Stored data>
• • • • •

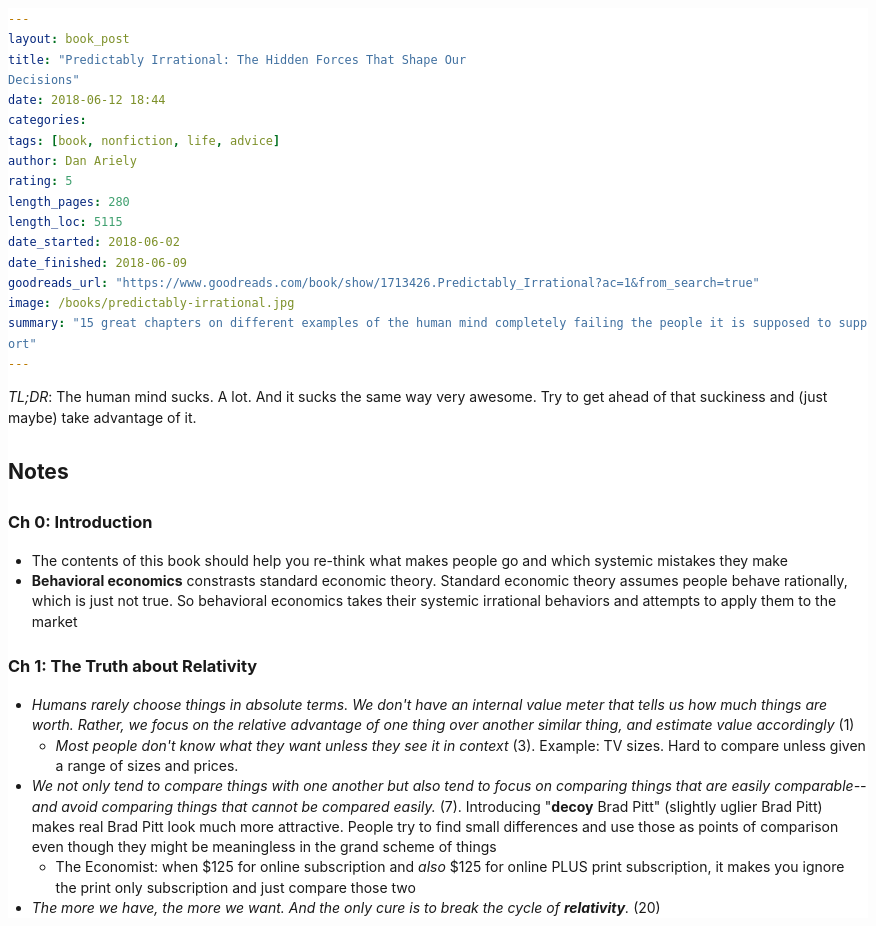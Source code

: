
 ```yaml
---
layout: book_post
title: "Predictably Irrational: The Hidden Forces That Shape Our
Decisions"
date: 2018-06-12 18:44
categories:
tags: [book, nonfiction, life, advice]
author: Dan Ariely
rating: 5
length_pages: 280
length_loc: 5115
date_started: 2018-06-02
date_finished: 2018-06-09
goodreads_url: "https://www.goodreads.com/book/show/1713426.Predictably_Irrational?ac=1&from_search=true"
image: /books/predictably-irrational.jpg
summary: "15 great chapters on different examples of the human mind completely failing the people it is supposed to support"
---
```


*TL;DR*: The human mind sucks. A lot. And it sucks the same way very
awesome. Try to get ahead of that suckiness and (just maybe) take
advantage of it.

## Notes

### Ch 0: Introduction

* The contents of this book should help you re-think what makes people
  go and which systemic mistakes they make
* **Behavioral economics** constrasts standard economic theory. Standard
  economic theory assumes people behave rationally, which is just not
  true. So behavioral economics takes their systemic irrational
  behaviors and attempts to apply them to the market

### Ch 1: The Truth about Relativity

* _Humans rarely choose things in absolute terms. We don't have an
  internal value meter that tells us how much things are worth. Rather,
  we focus on the relative advantage of one thing over another similar
  thing, and estimate value accordingly_ (1)
  * _Most people don't know what they want unless they see it in
    context_ (3). Example: TV sizes. Hard to compare unless given a
    range of sizes and prices.
* _We not only tend to compare things with one another but also tend to
  focus on comparing things that are easily comparable--and avoid
  comparing things that cannot be compared easily._ (7). Introducing
  "**decoy** Brad Pitt" (slightly uglier Brad Pitt) makes real Brad Pitt
  look much more attractive. People try to find small differences and
  use those as points of comparison even though they might be
  meaningless in the grand scheme of things
  * The Economist: when $125 for online subscription and _also_ $125 for
    online PLUS print subscription, it makes you ignore the print only
    subscription and just compare those two
* _The more we have, the more we want. And the only cure is to break the
  cycle of **relativity**._ (20)
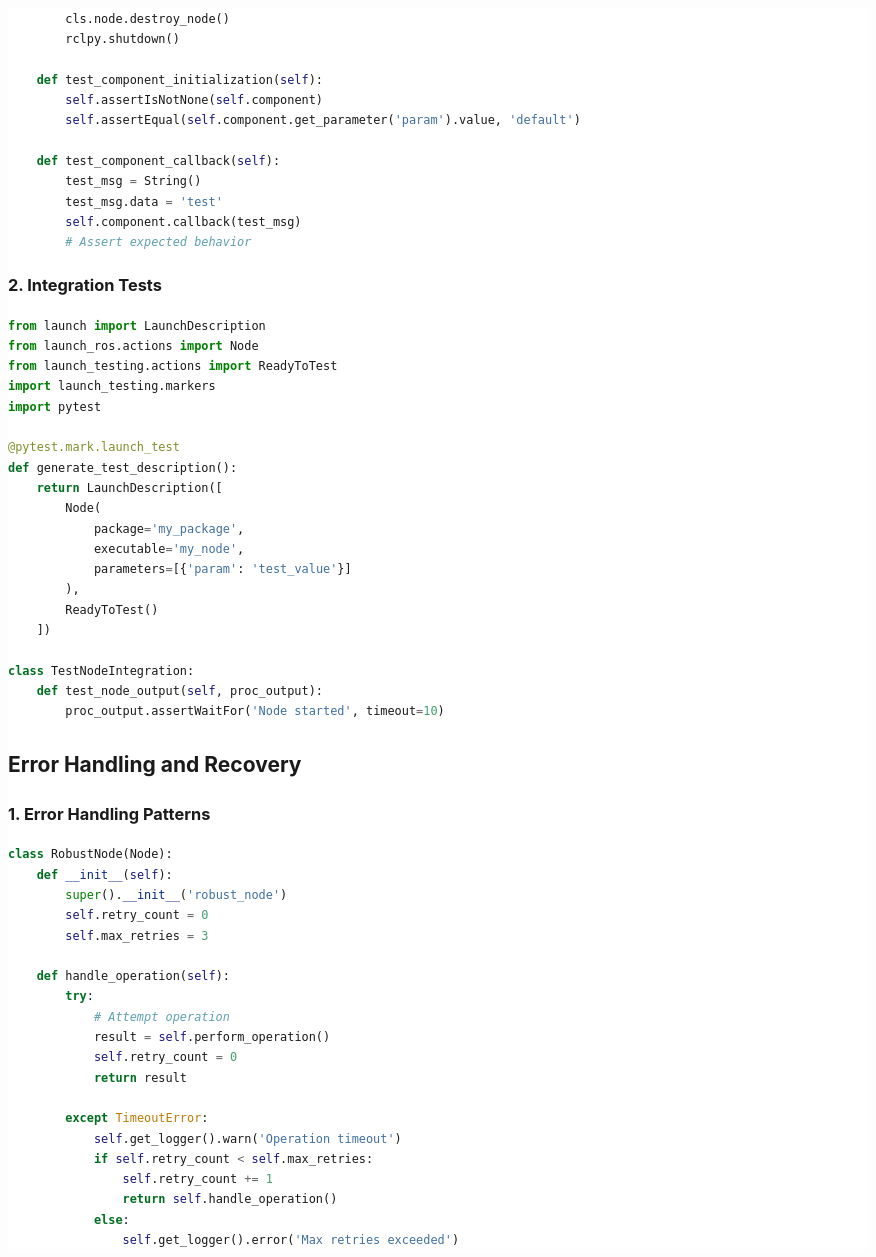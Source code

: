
 ```python
        cls.node.destroy_node()
        rclpy.shutdown()
        
    def test_component_initialization(self):
        self.assertIsNotNone(self.component)
        self.assertEqual(self.component.get_parameter('param').value, 'default')
        
    def test_component_callback(self):
        test_msg = String()
        test_msg.data = 'test'
        self.component.callback(test_msg)
        # Assert expected behavior
```

### 2. Integration Tests
```python
from launch import LaunchDescription
from launch_ros.actions import Node
from launch_testing.actions import ReadyToTest
import launch_testing.markers
import pytest

@pytest.mark.launch_test
def generate_test_description():
    return LaunchDescription([
        Node(
            package='my_package',
            executable='my_node',
            parameters=[{'param': 'test_value'}]
        ),
        ReadyToTest()
    ])
    
class TestNodeIntegration:
    def test_node_output(self, proc_output):
        proc_output.assertWaitFor('Node started', timeout=10)
```

## Error Handling and Recovery

### 1. Error Handling Patterns
```python
class RobustNode(Node):
    def __init__(self):
        super().__init__('robust_node')
        self.retry_count = 0
        self.max_retries = 3
        
    def handle_operation(self):
        try:
            # Attempt operation
            result = self.perform_operation()
            self.retry_count = 0
            return result
            
        except TimeoutError:
            self.get_logger().warn('Operation timeout')
            if self.retry_count < self.max_retries:
                self.retry_count += 1
                return self.handle_operation()
            else:
                self.get_logger().error('Max retries exceeded')
```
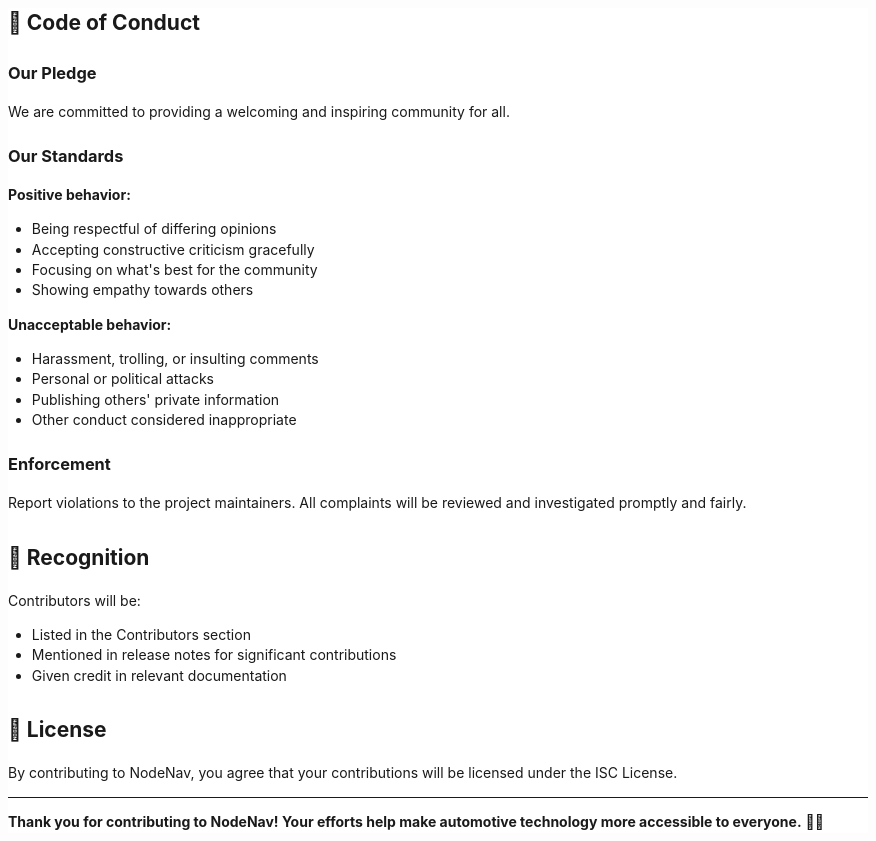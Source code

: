 ## 📜 Code of Conduct

### Our Pledge

We are committed to providing a welcoming and inspiring community for all.

### Our Standards

**Positive behavior:**
- Being respectful of differing opinions
- Accepting constructive criticism gracefully
- Focusing on what's best for the community
- Showing empathy towards others

**Unacceptable behavior:**
- Harassment, trolling, or insulting comments
- Personal or political attacks
- Publishing others' private information
- Other conduct considered inappropriate

### Enforcement

Report violations to the project maintainers. All complaints will be reviewed and investigated promptly and fairly.

## 🎉 Recognition

Contributors will be:
- Listed in the Contributors section
- Mentioned in release notes for significant contributions
- Given credit in relevant documentation

## 📝 License

By contributing to NodeNav, you agree that your contributions will be licensed under the ISC License.

---

**Thank you for contributing to NodeNav! Your efforts help make automotive technology more accessible to everyone.** 🚗💨
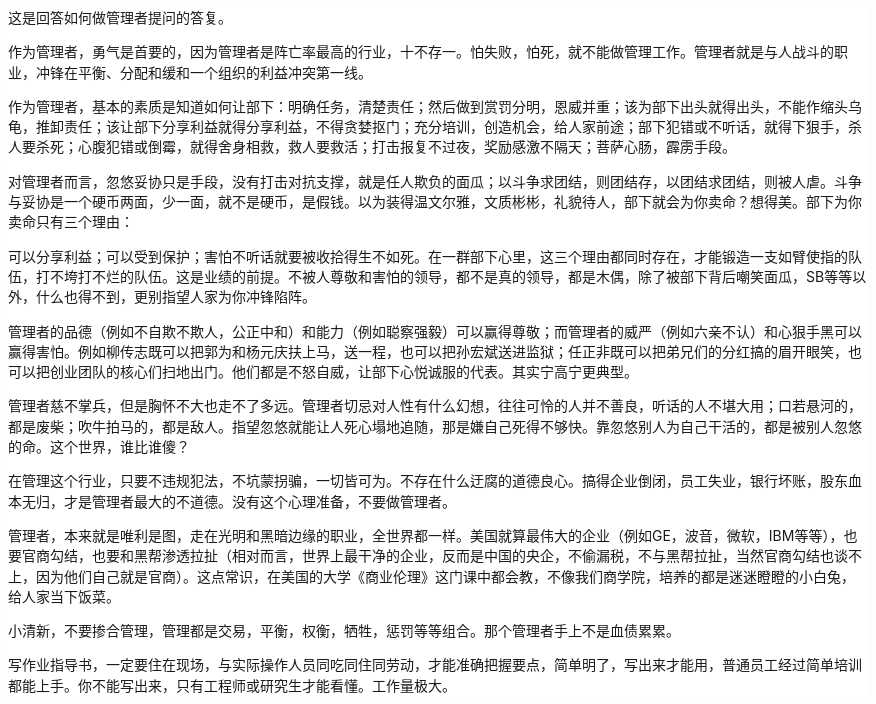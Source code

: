 这是回答如何做管理者提问的答复。

作为管理者，勇气是首要的，因为管理者是阵亡率最高的行业，十不存一。怕失败，怕死，就不能做管理工作。管理者就是与人战斗的职业，冲锋在平衡、分配和缓和一个组织的利益冲突第一线。

作为管理者，基本的素质是知道如何让部下：明确任务，清楚责任；然后做到赏罚分明，恩威并重；该为部下出头就得出头，不能作缩头乌龟，推卸责任；该让部下分享利益就得分享利益，不得贪婪抠门；充分培训，创造机会，给人家前途；部下犯错或不听话，就得下狠手，杀人要杀死；心腹犯错或倒霉，就得舍身相救，救人要救活；打击报复不过夜，奖励感激不隔天；菩萨心肠，霹雳手段。

对管理者而言，忽悠妥协只是手段，没有打击对抗支撑，就是任人欺负的面瓜；以斗争求团结，则团结存，以团结求团结，则被人虐。斗争与妥协是一个硬币两面，少一面，就不是硬币，是假钱。以为装得温文尔雅，文质彬彬，礼貌待人，部下就会为你卖命？想得美。部下为你卖命只有三个理由：

可以分享利益；可以受到保护；害怕不听话就要被收拾得生不如死。在一群部下心里，这三个理由都同时存在，才能锻造一支如臂使指的队伍，打不垮打不烂的队伍。这是业绩的前提。不被人尊敬和害怕的领导，都不是真的领导，都是木偶，除了被部下背后嘲笑面瓜，SB等等以外，什么也得不到，更别指望人家为你冲锋陷阵。

管理者的品德（例如不自欺不欺人，公正中和）和能力（例如聪察强毅）可以赢得尊敬；而管理者的威严（例如六亲不认）和心狠手黑可以赢得害怕。例如柳传志既可以把郭为和杨元庆扶上马，送一程，也可以把孙宏斌送进监狱；任正非既可以把弟兄们的分红搞的眉开眼笑，也可以把创业团队的核心们扫地出门。他们都是不怒自威，让部下心悦诚服的代表。其实宁高宁更典型。

管理者慈不掌兵，但是胸怀不大也走不了多远。管理者切忌对人性有什么幻想，往往可怜的人并不善良，听话的人不堪大用；口若悬河的，都是废柴；吹牛拍马的，都是敌人。指望忽悠就能让人死心塌地追随，那是嫌自己死得不够快。靠忽悠别人为自己干活的，都是被别人忽悠的命。这个世界，谁比谁傻？

在管理这个行业，只要不违规犯法，不坑蒙拐骗，一切皆可为。不存在什么迂腐的道德良心。搞得企业倒闭，员工失业，银行坏账，股东血本无归，才是管理者最大的不道德。没有这个心理准备，不要做管理者。

管理者，本来就是唯利是图，走在光明和黑暗边缘的职业，全世界都一样。美国就算最伟大的企业（例如GE，波音，微软，IBM等等），也要官商勾结，也要和黑帮渗透拉扯（相对而言，世界上最干净的企业，反而是中国的央企，不偷漏税，不与黑帮拉扯，当然官商勾结也谈不上，因为他们自己就是官商）。这点常识，在美国的大学《商业伦理》这门课中都会教，不像我们商学院，培养的都是迷迷瞪瞪的小白兔，给人家当下饭菜。

小清新，不要掺合管理，管理都是交易，平衡，权衡，牺牲，惩罚等等组合。那个管理者手上不是血债累累。

写作业指导书，一定要住在现场，与实际操作人员同吃同住同劳动，才能准确把握要点，简单明了，写出来才能用，普通员工经过简单培训都能上手。你不能写出来，只有工程师或研究生才能看懂。工作量极大。
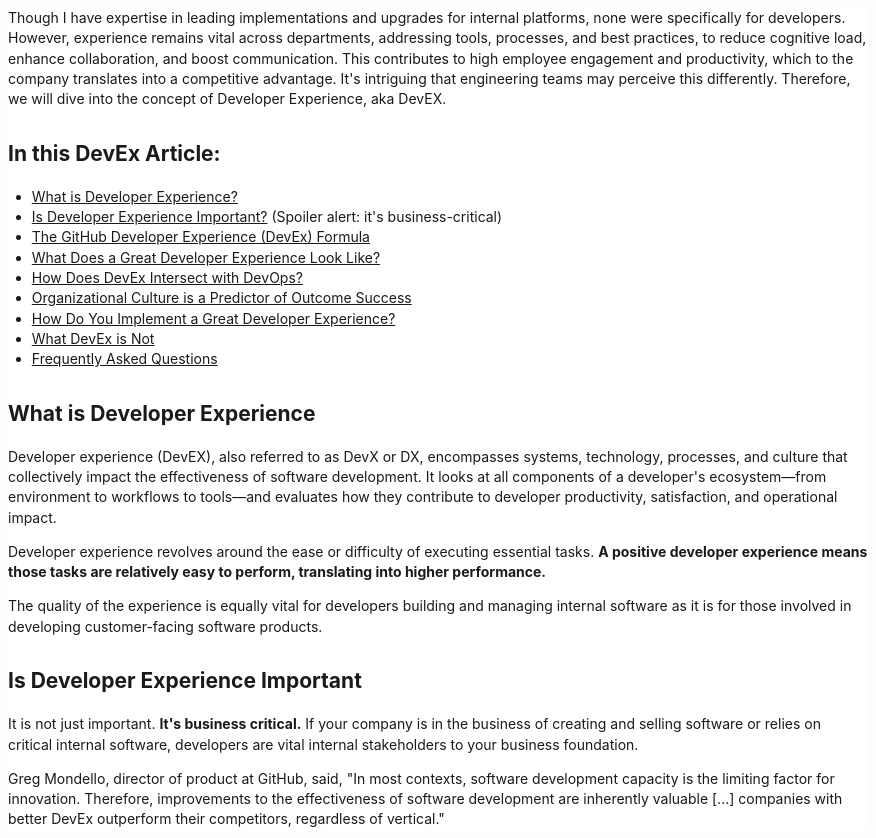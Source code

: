 Though I have expertise in leading implementations and upgrades for internal platforms, none were specifically for developers. However, experience remains vital across departments, addressing tools, processes, and best practices, to reduce cognitive load, enhance collaboration, and boost communication. This contributes to high employee engagement and productivity, which to the company translates into a competitive advantage. It's intriguing that engineering teams may perceive this differently. Therefore, we will dive into the concept of Developer Experience, aka DevEX.



## In this DevEx Article:

- [What is Developer Experience?](/blog/software-developer-experience-devex-devx-devops-culture/#what-is-developer=experience)
- [Is Developer Experience Important?](/blog/software-developer-experience-devex-devx-devops-culture/#is-developer-experience-important) (Spoiler alert: it's business-critical)
- [The GitHub Developer Experience (DevEx) Formula](/blog/software-developer-experience-devex-devx-devops-culture/#the-github-developer-experience-devex-formula)
- [What Does a Great Developer Experience Look Like?](/blog/software-developer-experience-devex-devx-devops-culture/#what-does-a-great-developer-experience-look-like)
- [How Does DevEx Intersect with DevOps?](/blog/software-developer-experience-devex-devx-devops-culture/#how-does-devex-intersect-with-devops)
- [Organizational Culture is a Predictor of Outcome Success](/blog/software-developer-experience-devex-devx-devops-culture/#organizational-culture-is-a-predictor-of-outcome-success)
- [How Do You Implement a Great Developer Experience?](/blog/software-developer-experience-devex-devx-devops-culture/#how-do-you-implement-a-great-developer-experience)
- [What DevEx is Not](/blog/software-developer-experience-devex-devx-devops-culture/#what-devex-is-not)
- [Frequently Asked Questions](/blog/software-developer-experience-devex-devx-devops-culture/#frequently-asked-questions)

## What is Developer Experience

Developer experience (DevEX), also referred to as DevX or DX, encompasses systems, technology, processes, and culture that collectively impact the effectiveness of software development. It looks at all components of a developer's ecosystem—from environment to workflows to tools—and evaluates how they contribute to developer productivity, satisfaction, and operational impact.

Developer experience revolves around the ease or difficulty of executing essential tasks. **A positive developer experience means those tasks are relatively easy to perform, translating into higher performance.**

The quality of the experience is equally vital for developers building and managing internal software as it is for those involved in developing customer-facing software products.

## Is Developer Experience Important

It is not just important. **It's business critical.** If your company is in the business of creating and selling software or relies on critical internal software, developers are vital internal stakeholders to your business foundation.

Greg Mondello, director of product at GitHub, said, "In most contexts, software development capacity is the limiting factor for innovation. Therefore, improvements to the effectiveness of software development are inherently valuable [...] companies with better DevEx outperform their competitors, regardless of vertical."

• • • • •

Your assignment> Report all lines above with "Therefore".

Written answer>
: Though I have expertise in leading implementations and upgrades for internal platforms, none were specifically for developers. However, experience remains vital across departments, addressing tools, processes, and best practices, to reduce cognitive load, enhance collaboration, and boost communication. This contributes to high employee engagement and productivity, which to the company translates into a competitive advantage. It's intriguing that engineering teams may perceive this differently. Therefore, we will dive into the concept of Developer Experience, aka DevEX.
Greg Mondello, director of product at GitHub, said, "In most contexts, software development capacity is the limiting factor for innovation. Therefore, improvements to the effectiveness of software development are inherently valuable [...] companies with better DevEx outperform their competitors, regardless of vertical."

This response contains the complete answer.